Epoll failure on interrupted system call

blechschmidt / massdns

A high-performance DNS stub resolver for bulk lookups and reconnaissance (subdomain enumeration)

GNU General Public License v3.0

3.18k stars 469 forks source link

Epoll failure on interrupted system call #134

Open suola opened 2 years ago

suola commented 2 years ago

I ran massdns for several hours to resolve large number of domains, and it quit prematurely with

DEBUG Epoll failure: Interrupted system call

This comes from https://github.com/blechschmidt/massdns/blob/master/src/main.c#L2013.

I'm not expert on this, but maybe epoll_wait() failures due to signal interrupts could be ignored?

At least that the understanding I got from e.g. https://stackoverflow.com/a/6870391

blechschmidt commented 2 years ago

epoll_wait failures due to signal interrupts only cause this message to be printed. They do not terminate massdns. Since there is no change in state when epoll gets interrupted, the loop will just be re-entered and epoll_wait will be called again.

Did you see the error message only once or did it occur repeatedly?

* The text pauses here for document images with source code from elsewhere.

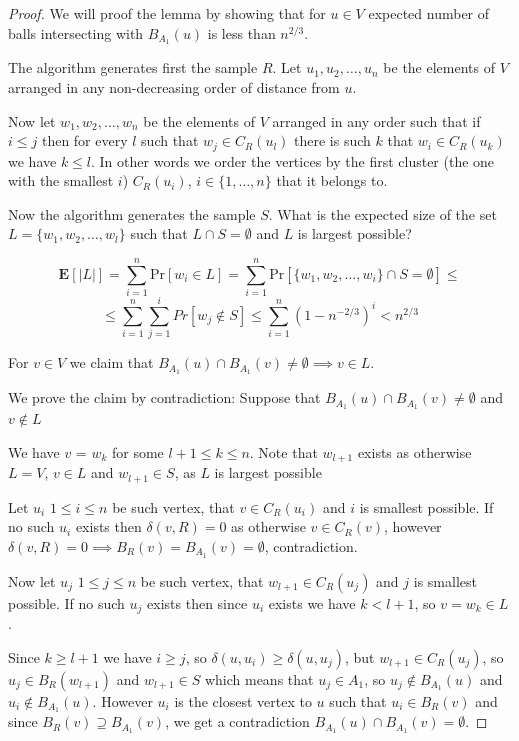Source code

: \documentclass[shortabstract, lic, english]{iithesis}
\theoremstyle{definition} \newtheorem{definition}{Definition}[chapter]
\theoremstyle{plain} \newtheorem{remark}[definition]{Observation}
\theoremstyle{plain} \newtheorem{theorem}[definition]{Theorem}
\theoremstyle{plain} \newtheorem{lemma}[definition]{Lemma}
\theoremstyle{plain} \newtheorem{conjecture}[definition]{Conjecture}
\begin{document}
\begin{proof}
    We will proof the lemma by showing that for $u \in V$ expected number of balls intersecting with $B_{A_1}(u)$ is less than $n^{2/3}$.

    The algorithm generates first the sample $R$.
    Let $u_1, u_2, \ldots, u_n$ be the elements of $V$ arranged in any non-decreasing order of distance from $u$.

    Now let $w_1, w_2, \ldots, w_n$ be the elements of $V$ arranged in any order such that if $i \leq j$ then 
    for every $l$ such that $w_j \in C_R(u_l)$ there is such $k$ that $w_i \in C_R(u_k)$ we have $k \leq l$.
    In other words we order the vertices by the first cluster (the one with the smallest $i$) $C_R(u_i)$, $i \in \{1, \ldots, n\}$ that it belongs to.

    Now the algorithm generates the sample $S$. What is the expected size of the set $L = \{w_1, w_2, \ldots, w_l\}$ such that $L \cap S = \emptyset$ and $L$ is largest possible?

    $$\mathbf{E}[|L|] = \sum_{i=1}^{n} \text{Pr}[w_i \in L] =\sum_{i=1}^{n} \text{Pr}[\{w_1, w_2, \ldots, w_i\} \cap S = \emptyset] \leq $$
    $$\leq \sum_{i=1}^{n} \sum_{j=1}^{i} Pr[w_j \notin S] \leq \sum_{i=1}^{n} (1 - n^{-2/3})^i < n^{2/3}$$

    For $v \in V$ we claim that $B_{A_1}(u) \cap B_{A_1}(v) \neq \emptyset \implies v \in L$.

    We prove the claim by contradiction: Suppose that $B_{A_1}(u) \cap B_{A_1}(v) \neq \emptyset$ and $v \notin L$

    We have $v$ = $w_k$ for some $l + 1 \leq k \leq n$. 
    Note that $w_{l+1}$ exists as otherwise $L = V$, $v \in L$ and $w_{l+1} \in S$, as $L$ is largest possible 
    
    Let $u_i$ $1 \leq i \leq n$ be such vertex, that $v \in C_R(u_i)$ and $i$ is smallest possible.
    If no such $u_i$ exists then $\delta(v, R) = 0$ as otherwise $v \in C_R(v)$, however $\delta(v, R) = 0 \implies B_R(v) = B_{A_1}(v) = \emptyset$, contradiction.

    Now let $u_j$ $1 \leq j \leq n$ be such vertex, that $w_{l+1} \in C_R(u_j)$ and $j$ is smallest possible. 
    If no such $u_j$ exists then since $u_i$ exists we have $k < l + 1$, so $v = w_k \in L$.

    Since $k \geq l + 1$ we have $i \geq j$, so $\delta(u, u_i) \geq \delta(u, u_j)$, but $w_{l+1} \in C_R(u_j)$, so $u_j \in B_R(w_{l+1})$ and $w_{l+1} \in S$
    which means that $u_j \in A_1$, so $u_j \notin B_{A_1}(u)$ and $u_i \notin B_{A_1}(u)$.
    However $u_i$ is the closest vertex to $u$ such that $u_i \in B_R(v)$ and since $B_R(v) \supseteq B_{A_1}(v)$, 
    we get a contradiction $B_{A_1}(u) \cap B_{A_1}(v) = \emptyset$.
\end{proof}
\end{document}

Is there maybe any hint in dmesg that the OOM killer killed massdns?

suola commented 2 years ago

I run massdns with --processes 4, and all the 4 processes printed that message once and exited.

The reason why I suspect this was a premature exit, is that 3 out of 4 processes had already finished (their CPU usage was zero), and the size of one of the output files was 25% smaller than the three other, which were basically equal in size.

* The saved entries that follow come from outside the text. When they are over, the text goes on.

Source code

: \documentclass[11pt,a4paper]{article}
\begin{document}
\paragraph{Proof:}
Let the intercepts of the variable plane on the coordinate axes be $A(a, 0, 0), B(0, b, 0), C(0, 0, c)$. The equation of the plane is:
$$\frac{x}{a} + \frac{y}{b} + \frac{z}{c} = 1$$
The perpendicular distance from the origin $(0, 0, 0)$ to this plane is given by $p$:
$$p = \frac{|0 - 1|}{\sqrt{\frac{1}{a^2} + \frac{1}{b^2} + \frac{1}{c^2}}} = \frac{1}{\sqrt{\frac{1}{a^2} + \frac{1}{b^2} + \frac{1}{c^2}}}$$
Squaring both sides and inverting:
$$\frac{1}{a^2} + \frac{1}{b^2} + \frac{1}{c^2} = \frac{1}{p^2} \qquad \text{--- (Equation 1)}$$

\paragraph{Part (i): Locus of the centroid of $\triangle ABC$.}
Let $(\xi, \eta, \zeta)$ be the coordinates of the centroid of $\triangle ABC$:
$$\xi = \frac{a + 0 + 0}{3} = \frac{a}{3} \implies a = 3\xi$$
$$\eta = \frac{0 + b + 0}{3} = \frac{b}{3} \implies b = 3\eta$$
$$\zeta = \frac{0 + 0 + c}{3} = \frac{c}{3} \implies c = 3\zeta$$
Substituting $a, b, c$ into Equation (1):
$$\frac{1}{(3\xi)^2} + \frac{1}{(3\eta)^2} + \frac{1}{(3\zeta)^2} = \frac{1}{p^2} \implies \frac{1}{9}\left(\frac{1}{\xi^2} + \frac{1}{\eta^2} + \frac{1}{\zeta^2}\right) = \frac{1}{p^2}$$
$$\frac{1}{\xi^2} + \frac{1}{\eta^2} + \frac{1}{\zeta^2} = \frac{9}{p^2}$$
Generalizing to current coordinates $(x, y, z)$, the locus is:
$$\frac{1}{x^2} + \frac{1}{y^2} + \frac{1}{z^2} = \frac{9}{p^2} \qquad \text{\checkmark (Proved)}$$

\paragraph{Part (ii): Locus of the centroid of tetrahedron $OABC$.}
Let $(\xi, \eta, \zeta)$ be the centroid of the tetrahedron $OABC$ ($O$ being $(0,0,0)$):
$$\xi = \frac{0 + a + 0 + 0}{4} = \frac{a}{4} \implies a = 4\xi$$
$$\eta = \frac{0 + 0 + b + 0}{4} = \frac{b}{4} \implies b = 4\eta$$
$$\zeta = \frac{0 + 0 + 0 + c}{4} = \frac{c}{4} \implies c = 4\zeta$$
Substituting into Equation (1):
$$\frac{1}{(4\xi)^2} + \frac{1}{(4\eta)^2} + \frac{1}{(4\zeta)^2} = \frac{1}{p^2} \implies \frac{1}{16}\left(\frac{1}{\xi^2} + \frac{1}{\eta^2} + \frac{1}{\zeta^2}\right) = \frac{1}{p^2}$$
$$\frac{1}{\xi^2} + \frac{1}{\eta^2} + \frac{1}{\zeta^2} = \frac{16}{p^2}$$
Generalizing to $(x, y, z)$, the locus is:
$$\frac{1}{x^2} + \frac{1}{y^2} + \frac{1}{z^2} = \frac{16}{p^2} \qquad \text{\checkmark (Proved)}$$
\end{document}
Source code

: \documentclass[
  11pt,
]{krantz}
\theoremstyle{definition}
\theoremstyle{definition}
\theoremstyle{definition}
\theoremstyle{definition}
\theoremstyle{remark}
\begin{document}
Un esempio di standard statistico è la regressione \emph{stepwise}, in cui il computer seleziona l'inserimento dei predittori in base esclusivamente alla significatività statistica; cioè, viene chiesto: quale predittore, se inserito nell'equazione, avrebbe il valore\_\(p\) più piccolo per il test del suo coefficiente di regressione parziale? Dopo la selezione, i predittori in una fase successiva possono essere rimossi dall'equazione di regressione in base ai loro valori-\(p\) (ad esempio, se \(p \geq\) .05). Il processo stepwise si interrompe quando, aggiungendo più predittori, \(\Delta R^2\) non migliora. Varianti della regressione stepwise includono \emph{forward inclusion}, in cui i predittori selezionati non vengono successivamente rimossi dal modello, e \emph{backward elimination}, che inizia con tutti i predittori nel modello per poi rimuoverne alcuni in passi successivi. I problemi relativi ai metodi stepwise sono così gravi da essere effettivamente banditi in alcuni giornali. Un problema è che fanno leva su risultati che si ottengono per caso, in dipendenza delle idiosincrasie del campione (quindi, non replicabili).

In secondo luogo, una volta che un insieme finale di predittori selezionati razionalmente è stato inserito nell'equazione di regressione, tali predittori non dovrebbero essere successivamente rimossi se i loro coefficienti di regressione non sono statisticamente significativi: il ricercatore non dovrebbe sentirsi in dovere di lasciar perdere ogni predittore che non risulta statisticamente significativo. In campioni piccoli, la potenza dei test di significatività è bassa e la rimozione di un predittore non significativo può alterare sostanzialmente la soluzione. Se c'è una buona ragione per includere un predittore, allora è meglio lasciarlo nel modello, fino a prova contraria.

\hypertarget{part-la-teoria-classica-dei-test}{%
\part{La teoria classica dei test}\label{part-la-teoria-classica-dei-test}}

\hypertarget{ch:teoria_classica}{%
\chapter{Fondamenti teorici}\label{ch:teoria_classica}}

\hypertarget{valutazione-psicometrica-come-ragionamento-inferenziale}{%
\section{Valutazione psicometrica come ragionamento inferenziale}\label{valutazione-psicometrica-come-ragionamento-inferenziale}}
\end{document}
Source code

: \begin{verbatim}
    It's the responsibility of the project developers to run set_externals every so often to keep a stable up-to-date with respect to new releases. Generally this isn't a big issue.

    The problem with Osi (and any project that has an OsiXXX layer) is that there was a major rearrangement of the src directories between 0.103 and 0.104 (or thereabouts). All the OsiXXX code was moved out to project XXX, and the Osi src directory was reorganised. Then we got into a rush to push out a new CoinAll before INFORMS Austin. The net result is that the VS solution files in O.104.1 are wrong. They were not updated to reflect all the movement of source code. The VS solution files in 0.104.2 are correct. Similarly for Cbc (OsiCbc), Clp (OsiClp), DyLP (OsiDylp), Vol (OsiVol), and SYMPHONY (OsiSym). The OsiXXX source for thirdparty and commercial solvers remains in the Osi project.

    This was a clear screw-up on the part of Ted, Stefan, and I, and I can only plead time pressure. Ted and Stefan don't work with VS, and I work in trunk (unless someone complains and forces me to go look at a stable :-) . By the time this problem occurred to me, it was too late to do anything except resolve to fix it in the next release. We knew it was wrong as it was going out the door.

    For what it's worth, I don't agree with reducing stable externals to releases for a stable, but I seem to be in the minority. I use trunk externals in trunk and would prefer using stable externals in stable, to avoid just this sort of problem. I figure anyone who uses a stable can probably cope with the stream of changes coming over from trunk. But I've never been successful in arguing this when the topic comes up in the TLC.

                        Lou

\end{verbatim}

I'm not sure whether this is relevant for this issue, but another observation: The reported massdns progress reached 100% quite a long time before the processes exited. This has occurred several time earlier too, but the assumedly premature exit with the Epoll-warning has occurred only once.

suola commented 2 years ago

I took a log at the logs, and there were no signs of OOM killer.

However, I noticed that the timestamp of log message was incorrect (I redirect massdns logs to my common log file, and all the messages were buffered and flushed on exit).

Therefore, this issue is a user error. The problem described in the previous message is real, though.